_Exercise requirements_. A single number is the whole answer: the count of lines in the records where "Python" occurs.
*** Opening of Data supplied ***
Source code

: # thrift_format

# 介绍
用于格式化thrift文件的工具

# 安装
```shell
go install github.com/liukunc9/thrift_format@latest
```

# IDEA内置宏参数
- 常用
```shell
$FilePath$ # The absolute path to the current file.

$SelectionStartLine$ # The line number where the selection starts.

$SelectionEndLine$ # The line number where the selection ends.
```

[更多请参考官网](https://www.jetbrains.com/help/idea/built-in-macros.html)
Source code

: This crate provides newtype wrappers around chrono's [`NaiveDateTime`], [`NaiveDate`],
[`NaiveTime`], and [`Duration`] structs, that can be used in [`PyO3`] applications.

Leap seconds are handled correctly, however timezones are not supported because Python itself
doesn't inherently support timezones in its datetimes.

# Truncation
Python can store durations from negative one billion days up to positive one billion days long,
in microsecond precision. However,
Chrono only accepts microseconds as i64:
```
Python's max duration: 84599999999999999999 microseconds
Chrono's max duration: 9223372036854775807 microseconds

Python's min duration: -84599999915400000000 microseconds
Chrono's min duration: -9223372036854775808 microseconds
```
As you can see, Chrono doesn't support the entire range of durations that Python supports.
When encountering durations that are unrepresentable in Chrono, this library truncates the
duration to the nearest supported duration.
*** Close of Data supplied ***
_Exercise answer_. 5